El conde y el mancebo volvieron a disfrutar su amor en libertad y desnudos, mientras los dos esclavos negros vigilaban atentamente que nadie pudiese fisgonear la escena o molestasen a su señor en pleno juego erótico con su amado. Pero no advirtieron que unos ojos, confundiéndose con el cielo limpio de ese día, escudriñaban a cierta distancia las formas y los gestos de aquellas dos figuras, intentando discernir el engaño que su mirada se empañaba en hacerle creer. Ambos parecían hombres y, sin embargo, al menos uno tenía que ser mujer. Pero por qué desde la mata tras la que se ocultaba, la que sería hembra y daba el culo al macho para que la montase, daba la impresión de no tener tetas?. O mucho se equivocaba o su fisonomía no era nada femenina y hasta parecía que delante se movía al compás de los empellones un pene inhiesto, nada despreciable y comparable al de un joven muchacho como él.

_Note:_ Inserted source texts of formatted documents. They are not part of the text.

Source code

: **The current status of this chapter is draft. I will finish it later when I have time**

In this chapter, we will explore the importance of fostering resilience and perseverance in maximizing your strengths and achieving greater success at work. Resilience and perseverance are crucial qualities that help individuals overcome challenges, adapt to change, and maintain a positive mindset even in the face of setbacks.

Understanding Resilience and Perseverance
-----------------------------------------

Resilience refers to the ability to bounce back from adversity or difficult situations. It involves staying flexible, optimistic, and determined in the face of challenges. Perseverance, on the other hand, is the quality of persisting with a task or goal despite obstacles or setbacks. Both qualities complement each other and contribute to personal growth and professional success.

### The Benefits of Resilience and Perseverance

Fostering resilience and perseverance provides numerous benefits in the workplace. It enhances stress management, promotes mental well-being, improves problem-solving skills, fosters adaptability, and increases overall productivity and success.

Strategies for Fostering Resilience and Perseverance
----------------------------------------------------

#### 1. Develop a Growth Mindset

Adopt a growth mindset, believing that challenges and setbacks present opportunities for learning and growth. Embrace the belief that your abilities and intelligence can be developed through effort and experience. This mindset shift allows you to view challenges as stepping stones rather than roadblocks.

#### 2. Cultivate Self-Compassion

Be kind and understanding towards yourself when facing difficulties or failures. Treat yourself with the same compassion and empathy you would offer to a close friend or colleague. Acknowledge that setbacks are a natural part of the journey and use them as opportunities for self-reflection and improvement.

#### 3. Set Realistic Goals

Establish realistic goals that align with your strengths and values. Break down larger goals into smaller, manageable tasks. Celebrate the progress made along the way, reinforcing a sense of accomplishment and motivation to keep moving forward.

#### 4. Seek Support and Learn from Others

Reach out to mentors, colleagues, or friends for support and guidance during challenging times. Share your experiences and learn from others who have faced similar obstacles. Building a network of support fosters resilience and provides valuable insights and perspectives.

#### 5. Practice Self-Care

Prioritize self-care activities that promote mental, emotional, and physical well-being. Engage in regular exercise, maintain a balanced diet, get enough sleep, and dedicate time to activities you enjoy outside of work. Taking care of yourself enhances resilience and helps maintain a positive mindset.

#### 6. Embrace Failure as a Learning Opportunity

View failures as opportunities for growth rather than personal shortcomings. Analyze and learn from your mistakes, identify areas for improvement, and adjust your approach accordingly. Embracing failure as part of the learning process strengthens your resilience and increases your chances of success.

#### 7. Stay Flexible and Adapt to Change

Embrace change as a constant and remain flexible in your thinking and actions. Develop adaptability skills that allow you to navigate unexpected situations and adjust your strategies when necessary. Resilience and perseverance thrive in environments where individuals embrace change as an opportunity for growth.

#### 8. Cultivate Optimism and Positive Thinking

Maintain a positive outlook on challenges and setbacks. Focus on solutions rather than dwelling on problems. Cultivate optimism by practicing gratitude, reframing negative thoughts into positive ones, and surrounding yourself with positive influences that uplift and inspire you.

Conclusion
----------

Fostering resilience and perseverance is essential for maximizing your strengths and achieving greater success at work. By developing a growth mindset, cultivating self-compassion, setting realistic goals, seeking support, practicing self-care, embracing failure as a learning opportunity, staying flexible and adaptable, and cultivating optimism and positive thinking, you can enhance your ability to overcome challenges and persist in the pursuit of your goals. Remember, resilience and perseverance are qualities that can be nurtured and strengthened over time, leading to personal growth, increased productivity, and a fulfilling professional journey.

Pensó que seguramente el exceso de luz esa mañana le hacía ver visiones equívocas y no debía dar crédito a lo que sus ojos creían ver. Pero su polla estaba empalmada. Iñigo se había alejado de la comitiva para mear y al empezar a sacudirse la minga para escurrir las ultimas gotas de orina, un ruido llamó su atención y miró en la dirección por donde lo había percibido. Y vio desde lejos como el conde le daba por el culo al mancebo, mas no quiso comprender lo que la realidad le gritaba. Marta no era mujer sino otro hombre como él. Y el conde lo estaba sodomizando bestialmente contra el tronco de un grueso árbol. Y eso no podía ser cierto, puesto que no tenía sentido que esa moza fuese disfrazada de lo que no era y ocultase su verdadero sexo. Qué sentido tendría eso?, se preguntaba el joven paje, ya que no veía que fuese tan malo usar el culo de un muchacho como coño para saciar el apetito carnal de un guerrero. Al menos eso había leído con su hermana en unos libros que hablaban de héroes griegos y dioses mitológicos. Así que no entendía la razón de vestir a otro muchacho con ropas femeninas si lo que ocultaba bajo las faldas era una polla que se ponía dura y unos huevos que se llenaban de semen al meterle un cipote por el agujero del culo. Seguramente estaba absolutamente equivocado y Marta era una recia moza con carnes prietas y un coño hábil para exprimirle la leche a su señor el conde.